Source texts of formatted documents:
# # # # #

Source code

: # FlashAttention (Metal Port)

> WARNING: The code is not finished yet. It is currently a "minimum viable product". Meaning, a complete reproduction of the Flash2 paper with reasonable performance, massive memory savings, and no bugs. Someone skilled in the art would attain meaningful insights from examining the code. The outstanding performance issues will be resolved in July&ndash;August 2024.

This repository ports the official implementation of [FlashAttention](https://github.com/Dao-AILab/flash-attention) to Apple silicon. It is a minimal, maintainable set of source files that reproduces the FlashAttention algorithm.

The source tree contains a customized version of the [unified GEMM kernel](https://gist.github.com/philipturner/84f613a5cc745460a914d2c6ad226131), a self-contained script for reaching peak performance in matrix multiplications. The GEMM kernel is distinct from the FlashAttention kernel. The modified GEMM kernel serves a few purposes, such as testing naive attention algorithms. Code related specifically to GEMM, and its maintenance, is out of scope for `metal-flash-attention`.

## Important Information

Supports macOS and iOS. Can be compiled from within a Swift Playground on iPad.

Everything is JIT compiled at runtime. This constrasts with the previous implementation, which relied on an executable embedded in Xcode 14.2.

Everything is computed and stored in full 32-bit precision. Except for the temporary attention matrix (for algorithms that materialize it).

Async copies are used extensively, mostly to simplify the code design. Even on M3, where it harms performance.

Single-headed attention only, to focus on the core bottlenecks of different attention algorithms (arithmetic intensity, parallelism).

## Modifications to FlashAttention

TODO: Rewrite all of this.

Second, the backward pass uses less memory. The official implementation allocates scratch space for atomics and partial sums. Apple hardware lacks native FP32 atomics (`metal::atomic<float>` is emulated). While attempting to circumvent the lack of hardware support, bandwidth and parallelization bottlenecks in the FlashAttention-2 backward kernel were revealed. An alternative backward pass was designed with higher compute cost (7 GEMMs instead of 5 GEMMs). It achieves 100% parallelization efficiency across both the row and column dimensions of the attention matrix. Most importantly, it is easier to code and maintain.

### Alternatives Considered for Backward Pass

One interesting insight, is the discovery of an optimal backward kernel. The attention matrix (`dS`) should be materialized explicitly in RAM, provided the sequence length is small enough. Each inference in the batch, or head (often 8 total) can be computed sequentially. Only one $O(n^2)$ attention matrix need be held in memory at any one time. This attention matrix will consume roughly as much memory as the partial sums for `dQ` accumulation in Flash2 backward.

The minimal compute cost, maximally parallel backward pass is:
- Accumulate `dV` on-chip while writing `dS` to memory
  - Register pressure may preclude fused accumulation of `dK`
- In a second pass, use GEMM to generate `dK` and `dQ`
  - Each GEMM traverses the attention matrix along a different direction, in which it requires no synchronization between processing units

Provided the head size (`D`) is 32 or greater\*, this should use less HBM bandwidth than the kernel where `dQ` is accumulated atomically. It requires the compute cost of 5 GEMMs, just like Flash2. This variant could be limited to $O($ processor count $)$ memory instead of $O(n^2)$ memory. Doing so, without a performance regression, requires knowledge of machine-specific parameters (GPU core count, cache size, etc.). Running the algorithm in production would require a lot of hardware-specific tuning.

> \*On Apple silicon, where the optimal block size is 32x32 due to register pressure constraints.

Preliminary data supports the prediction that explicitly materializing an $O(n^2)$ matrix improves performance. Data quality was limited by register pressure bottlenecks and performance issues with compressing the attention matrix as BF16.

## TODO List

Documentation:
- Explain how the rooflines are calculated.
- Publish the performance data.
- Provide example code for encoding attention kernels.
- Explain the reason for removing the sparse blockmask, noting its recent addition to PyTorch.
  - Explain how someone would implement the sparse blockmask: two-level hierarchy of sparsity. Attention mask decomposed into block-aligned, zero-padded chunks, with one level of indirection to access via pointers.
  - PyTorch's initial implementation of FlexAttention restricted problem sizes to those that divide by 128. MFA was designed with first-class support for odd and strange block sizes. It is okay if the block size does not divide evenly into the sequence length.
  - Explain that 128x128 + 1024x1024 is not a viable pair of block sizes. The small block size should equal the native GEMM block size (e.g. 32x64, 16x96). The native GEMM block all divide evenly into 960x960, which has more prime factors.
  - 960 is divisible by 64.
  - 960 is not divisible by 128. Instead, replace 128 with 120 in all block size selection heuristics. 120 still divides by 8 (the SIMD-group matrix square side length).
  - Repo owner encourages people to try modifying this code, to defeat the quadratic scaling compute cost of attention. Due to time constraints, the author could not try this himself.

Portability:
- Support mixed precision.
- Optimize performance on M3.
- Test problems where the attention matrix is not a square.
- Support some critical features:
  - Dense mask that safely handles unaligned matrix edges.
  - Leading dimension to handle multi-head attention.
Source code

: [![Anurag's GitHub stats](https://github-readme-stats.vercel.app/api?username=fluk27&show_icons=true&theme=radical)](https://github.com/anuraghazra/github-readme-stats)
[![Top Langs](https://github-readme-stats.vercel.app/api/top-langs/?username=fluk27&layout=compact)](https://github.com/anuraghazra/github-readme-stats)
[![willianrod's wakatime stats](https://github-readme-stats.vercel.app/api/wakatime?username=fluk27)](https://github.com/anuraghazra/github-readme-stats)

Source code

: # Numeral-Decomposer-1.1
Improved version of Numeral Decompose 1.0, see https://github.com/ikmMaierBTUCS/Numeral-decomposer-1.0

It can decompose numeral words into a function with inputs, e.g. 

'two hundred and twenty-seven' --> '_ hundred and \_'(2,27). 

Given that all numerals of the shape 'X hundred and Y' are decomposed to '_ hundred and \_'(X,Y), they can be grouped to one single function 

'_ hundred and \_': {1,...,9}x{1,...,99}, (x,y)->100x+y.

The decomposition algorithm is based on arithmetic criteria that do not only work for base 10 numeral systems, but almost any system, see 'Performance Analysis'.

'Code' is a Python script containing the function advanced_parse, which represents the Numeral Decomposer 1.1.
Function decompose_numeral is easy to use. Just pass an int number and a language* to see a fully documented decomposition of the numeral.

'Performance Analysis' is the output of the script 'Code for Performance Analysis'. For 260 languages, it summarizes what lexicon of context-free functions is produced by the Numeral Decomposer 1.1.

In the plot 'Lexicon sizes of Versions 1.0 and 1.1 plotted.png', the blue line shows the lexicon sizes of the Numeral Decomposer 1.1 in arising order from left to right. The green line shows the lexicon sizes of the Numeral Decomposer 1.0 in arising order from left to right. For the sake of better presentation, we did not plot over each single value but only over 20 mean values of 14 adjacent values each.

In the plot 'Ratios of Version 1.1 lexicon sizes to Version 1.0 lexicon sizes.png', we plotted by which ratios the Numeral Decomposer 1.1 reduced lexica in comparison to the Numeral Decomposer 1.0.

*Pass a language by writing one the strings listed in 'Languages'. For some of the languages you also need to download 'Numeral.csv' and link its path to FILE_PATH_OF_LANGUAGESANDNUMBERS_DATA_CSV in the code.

# # # # #

From the very first line of the data through the line with "TODO: Rewrite all of this." in it, please reproduce each line exactly and output nothing more.

**Written response**:
Source code

: # FlashAttention (Metal Port)

> WARNING: The code is not finished yet. It is currently a "minimum viable product". Meaning, a complete reproduction of the Flash2 paper with reasonable performance, massive memory savings, and no bugs. Someone skilled in the art would attain meaningful insights from examining the code. The outstanding performance issues will be resolved in July&ndash;August 2024.

This repository ports the official implementation of [FlashAttention](https://github.com/Dao-AILab/flash-attention) to Apple silicon. It is a minimal, maintainable set of source files that reproduces the FlashAttention algorithm.

The source tree contains a customized version of the [unified GEMM kernel](https://gist.github.com/philipturner/84f613a5cc745460a914d2c6ad226131), a self-contained script for reaching peak performance in matrix multiplications. The GEMM kernel is distinct from the FlashAttention kernel. The modified GEMM kernel serves a few purposes, such as testing naive attention algorithms. Code related specifically to GEMM, and its maintenance, is out of scope for `metal-flash-attention`.

## Important Information

Supports macOS and iOS. Can be compiled from within a Swift Playground on iPad.

Everything is JIT compiled at runtime. This constrasts with the previous implementation, which relied on an executable embedded in Xcode 14.2.

Everything is computed and stored in full 32-bit precision. Except for the temporary attention matrix (for algorithms that materialize it).

Async copies are used extensively, mostly to simplify the code design. Even on M3, where it harms performance.

Single-headed attention only, to focus on the core bottlenecks of different attention algorithms (arithmetic intensity, parallelism).

## Modifications to FlashAttention

TODO: Rewrite all of this.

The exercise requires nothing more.